"Kevin Can Wait" co-stars Kevin James and Leah Remini.

"Kevin Can Wait" co-stars Kevin James and Leah Remini. Credit: CBS / Jeffrey Neira

Oh, so that’s how you do it.

“It” is take a reasonably popular Long Island-based sitcom and kill off the sitcom matriarch over the summer, then return in the fall as if nothing particularly unusual has happened.

The recipe: First, flash-forward a whole year. Second, have the star and sitcom namesake grow a beard to signify the passage of time, and convey an inner sadness (oh cruel world . . . why bother to shave?).

Three, pretend nothing happened. Four, almost pretend (make two well-veiled references to the dearly departed, but absolutely not one more than that . . .).

And so, “Kevin can Wait” returned for a second season in an attempt to answer the question that no one seemed to have an answer to over the summer: How do you kill off the popular co-star, Erinn Hayes -- aka Donna Gable -- without turning a featherweight sitcom into Chekhov?

Answer: See above.

Hayes was dropped from the show after the end of last season, for reasons never explained. CBS wanted to make Leah Remini -- Vanessa Cellucci, back Monday -- a regular in an attempt to invoke some of that ol’ “King of Queens” magic, and presumably figured Hayes’ character would be in the way. Nevertheless, the move perplexed fans because, well . . . why? Hayes was good as Donna. Why mess with what works?

In the opening seconds, Kevin Gable -- Kevin James -- is seen in full-beard, while his TV kids are getting ready to catch the school bus. Daughter Kendra (Taylor Spreitler) tells her dad to put healthy food into her brother and sister’s lunch. Dad does not.

And then, the moment we’d all been waiting for -- an explanation -- and it’s left to Kendra to do the explaining. As her boyfriend, Chale (Ryan Cartwright) enters the kitchen, Kevin says he’s got mail. (Chale: “Oh, Chale mail . . .”)

Then, as Kevin is going through the pile, he says: “You gotta be kidding me. Not again. It’s from your mom’s gym. It’s a postcard. ‘We haven’t seen you in a year. We miss you.’”

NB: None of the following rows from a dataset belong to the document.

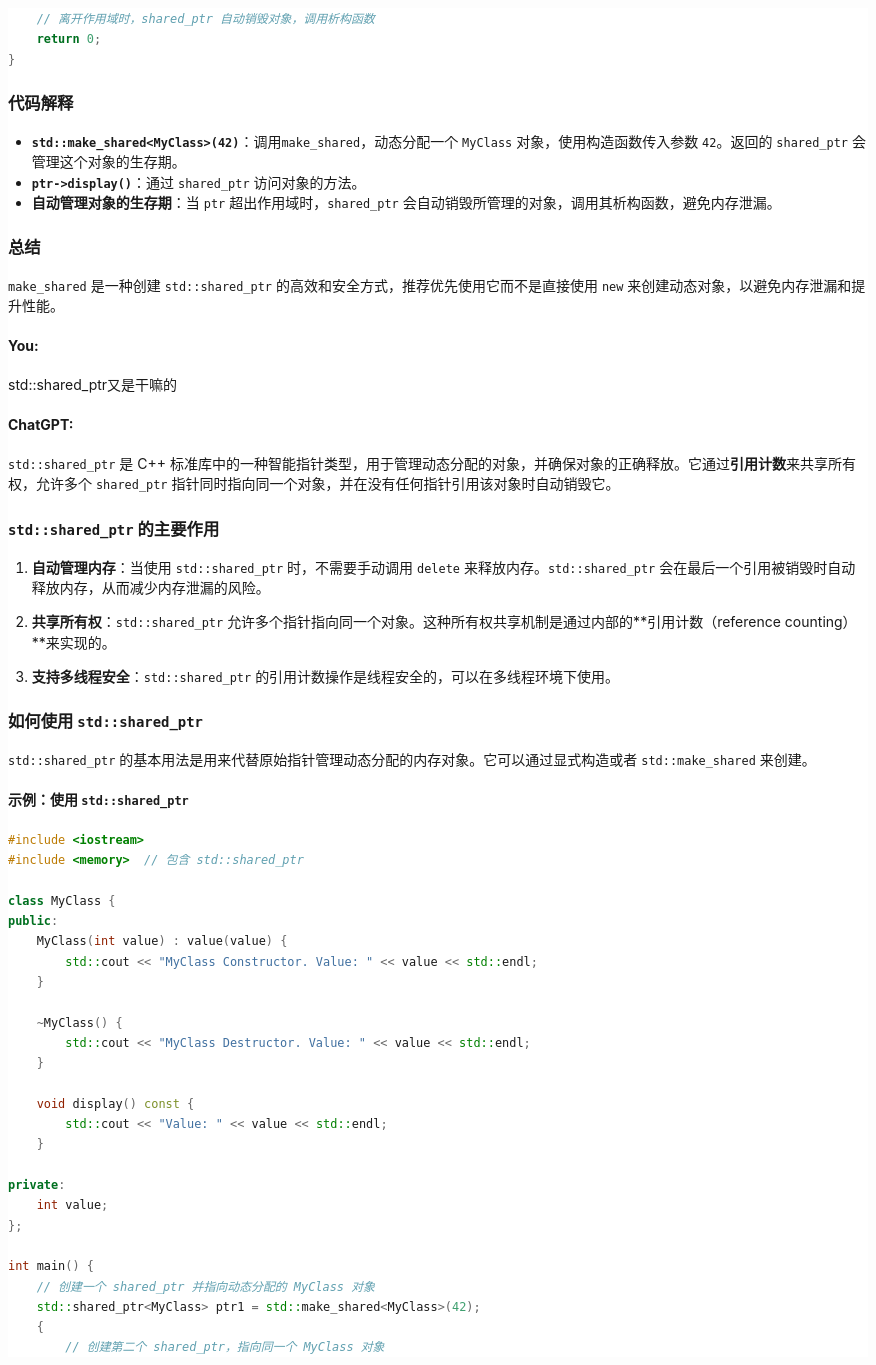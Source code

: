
 ```cpp
    // 离开作用域时，shared_ptr 自动销毁对象，调用析构函数
    return 0;
}
```

### 代码解释

- **`std::make_shared<MyClass>(42)`**：调用`make_shared`，动态分配一个 `MyClass` 对象，使用构造函数传入参数 `42`。返回的 `shared_ptr` 会管理这个对象的生存期。
- **`ptr->display()`**：通过 `shared_ptr` 访问对象的方法。
- **自动管理对象的生存期**：当 `ptr` 超出作用域时，`shared_ptr` 会自动销毁所管理的对象，调用其析构函数，避免内存泄漏。

### 总结

`make_shared` 是一种创建 `std::shared_ptr` 的高效和安全方式，推荐优先使用它而不是直接使用 `new` 来创建动态对象，以避免内存泄漏和提升性能。


#### You:
std::shared_ptr又是干嘛的

#### ChatGPT:
`std::shared_ptr` 是 C++ 标准库中的一种智能指针类型，用于管理动态分配的对象，并确保对象的正确释放。它通过**引用计数**来共享所有权，允许多个 `shared_ptr` 指针同时指向同一个对象，并在没有任何指针引用该对象时自动销毁它。

### `std::shared_ptr` 的主要作用

1. **自动管理内存**：当使用 `std::shared_ptr` 时，不需要手动调用 `delete` 来释放内存。`std::shared_ptr` 会在最后一个引用被销毁时自动释放内存，从而减少内存泄漏的风险。

2. **共享所有权**：`std::shared_ptr` 允许多个指针指向同一个对象。这种所有权共享机制是通过内部的\*\*引用计数（reference counting）\*\*来实现的。

3. **支持多线程安全**：`std::shared_ptr` 的引用计数操作是线程安全的，可以在多线程环境下使用。

### 如何使用 `std::shared_ptr`

`std::shared_ptr` 的基本用法是用来代替原始指针管理动态分配的内存对象。它可以通过显式构造或者 `std::make_shared` 来创建。

#### 示例：使用 `std::shared_ptr`

```cpp
#include <iostream>
#include <memory>  // 包含 std::shared_ptr

class MyClass {
public:
    MyClass(int value) : value(value) {
        std::cout << "MyClass Constructor. Value: " << value << std::endl;
    }

    ~MyClass() {
        std::cout << "MyClass Destructor. Value: " << value << std::endl;
    }

    void display() const {
        std::cout << "Value: " << value << std::endl;
    }

private:
    int value;
};

int main() {
    // 创建一个 shared_ptr 并指向动态分配的 MyClass 对象
    std::shared_ptr<MyClass> ptr1 = std::make_shared<MyClass>(42);
    {
        // 创建第二个 shared_ptr，指向同一个 MyClass 对象
```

He then says, “You know what? So do I.”

Kendra: “It’s been over a year since she died. They shouldn’t be sending that.”

Kevin: “That’s right, right? Oh, but don’t throw that out. On the bottom there’s a coupon for a Kung Fu lesson. I wanna go.”

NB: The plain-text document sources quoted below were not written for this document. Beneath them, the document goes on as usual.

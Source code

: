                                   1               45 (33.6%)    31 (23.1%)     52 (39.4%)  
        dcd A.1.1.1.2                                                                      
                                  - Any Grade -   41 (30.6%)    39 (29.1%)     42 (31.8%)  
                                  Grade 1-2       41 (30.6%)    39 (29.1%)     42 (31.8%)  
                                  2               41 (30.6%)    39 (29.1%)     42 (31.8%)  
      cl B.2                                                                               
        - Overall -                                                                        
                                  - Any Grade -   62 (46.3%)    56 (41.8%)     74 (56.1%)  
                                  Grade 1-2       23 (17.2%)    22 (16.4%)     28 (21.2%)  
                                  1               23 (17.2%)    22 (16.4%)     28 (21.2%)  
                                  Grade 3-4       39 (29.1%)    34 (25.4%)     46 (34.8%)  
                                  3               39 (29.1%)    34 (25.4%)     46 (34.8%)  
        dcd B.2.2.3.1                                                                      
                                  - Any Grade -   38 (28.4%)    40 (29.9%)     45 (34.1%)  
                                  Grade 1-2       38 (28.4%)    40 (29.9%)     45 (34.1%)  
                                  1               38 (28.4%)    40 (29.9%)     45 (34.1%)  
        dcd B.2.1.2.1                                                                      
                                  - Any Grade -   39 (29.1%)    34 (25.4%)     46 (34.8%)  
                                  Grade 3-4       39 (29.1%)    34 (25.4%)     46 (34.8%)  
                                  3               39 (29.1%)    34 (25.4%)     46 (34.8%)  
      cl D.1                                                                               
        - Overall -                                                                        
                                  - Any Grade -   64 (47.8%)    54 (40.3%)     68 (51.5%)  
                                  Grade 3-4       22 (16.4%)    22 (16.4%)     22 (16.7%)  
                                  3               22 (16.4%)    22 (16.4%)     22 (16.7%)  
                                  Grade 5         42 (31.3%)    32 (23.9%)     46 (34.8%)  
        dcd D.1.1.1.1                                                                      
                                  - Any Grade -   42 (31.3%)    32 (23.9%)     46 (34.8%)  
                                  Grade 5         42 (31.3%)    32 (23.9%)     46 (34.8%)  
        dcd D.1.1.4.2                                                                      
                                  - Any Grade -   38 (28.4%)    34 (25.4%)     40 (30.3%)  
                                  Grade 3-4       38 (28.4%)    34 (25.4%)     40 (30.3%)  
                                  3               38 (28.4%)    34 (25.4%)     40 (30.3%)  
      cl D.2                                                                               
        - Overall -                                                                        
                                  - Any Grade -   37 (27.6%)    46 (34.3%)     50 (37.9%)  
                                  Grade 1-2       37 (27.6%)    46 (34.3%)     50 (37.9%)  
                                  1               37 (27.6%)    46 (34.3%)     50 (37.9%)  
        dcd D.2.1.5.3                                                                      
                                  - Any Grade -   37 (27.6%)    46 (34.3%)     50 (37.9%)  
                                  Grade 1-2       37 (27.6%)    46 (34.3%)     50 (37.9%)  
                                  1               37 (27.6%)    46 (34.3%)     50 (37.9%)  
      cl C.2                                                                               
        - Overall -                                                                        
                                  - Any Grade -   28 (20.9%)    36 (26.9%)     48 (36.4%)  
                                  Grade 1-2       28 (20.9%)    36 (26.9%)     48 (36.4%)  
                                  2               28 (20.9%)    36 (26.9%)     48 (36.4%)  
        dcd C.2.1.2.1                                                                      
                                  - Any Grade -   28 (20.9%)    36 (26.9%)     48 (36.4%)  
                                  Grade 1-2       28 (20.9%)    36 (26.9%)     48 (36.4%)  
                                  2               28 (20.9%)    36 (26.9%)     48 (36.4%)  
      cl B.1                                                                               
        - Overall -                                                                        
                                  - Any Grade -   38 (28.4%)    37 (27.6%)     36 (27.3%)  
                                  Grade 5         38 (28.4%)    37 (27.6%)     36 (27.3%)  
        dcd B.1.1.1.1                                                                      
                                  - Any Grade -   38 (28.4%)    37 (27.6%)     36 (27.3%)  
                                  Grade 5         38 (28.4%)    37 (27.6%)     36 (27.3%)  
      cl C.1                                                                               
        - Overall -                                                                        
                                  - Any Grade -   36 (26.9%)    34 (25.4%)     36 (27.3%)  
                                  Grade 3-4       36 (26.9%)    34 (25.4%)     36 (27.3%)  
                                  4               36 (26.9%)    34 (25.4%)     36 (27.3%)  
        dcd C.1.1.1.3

And that, fans, was your elegy for Donna. She comes up again -- as an afterthought -- later in the episode while Kendra is preparing for her quickie wedding to Chale (to prevent his deportation). Donna’s name is not mentioned. It’s almost as if she never existed at all.

TV comedies, like TV dramas, are strange cultural fixtures: They exist on their own plane of reality, until they are canceled, but from that moment of conception to that moment of demise, they attempt to achieve a willing suspension of disbelief on the part of the viewer. The balance is particularly precarious in a sitcom, because on some level you have to like the leads but also, especially, identify with them. That’s part of the chemistry, the magic, of any successful TV enterprise.

A show that messes with the chemistry threatens to mess up the very show. And Monday, “Kevin Can Wait” messed up. By barely acknowledging Hayes, the show pretended it could go on as if nothing had happened. She died? Who’s “she?” So what. The sitcom laughs, like the show, must go on. Kevin Gable -- last season, a funny, genial, ex-cop and all-around good guy from the Island -- now comes off as someone who’s callow, shallow and glib. Don’t forget the Kung Fu coupon, Kev.

Bottom line: A disappointment, more keenly felt because this is LONG ISLAND’S own sitcom and in James, its hometown TV hero.